Exercise prompt – Within the material below, tally every line that holds the word "anotación", then give the tally and nothing more.
*** Records for processing Section Begins ***
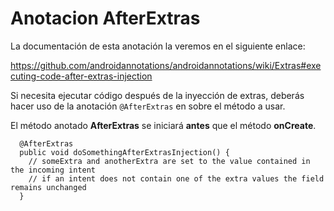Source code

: # Anotacion AfterExtras

La documentación de esta anotación la veremos en el siguiente enlace:

<https://github.com/androidannotations/androidannotations/wiki/Extras#executing-code-after-extras-injection>

Si necesita ejecutar código después de la inyección de extras, deberás hacer uso de la anotación `@AfterExtras` en sobre el método a usar.

El método anotado **AfterExtras** se iniciará **antes** que el método **onCreate**.

```
  @AfterExtras
  public void doSomethingAfterExtrasInjection() {
    // someExtra and anotherExtra are set to the value contained in the incoming intent
    // if an intent does not contain one of the extra values the field remains unchanged
  }
```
*** Records for processing Section Ends ***
Written response – 2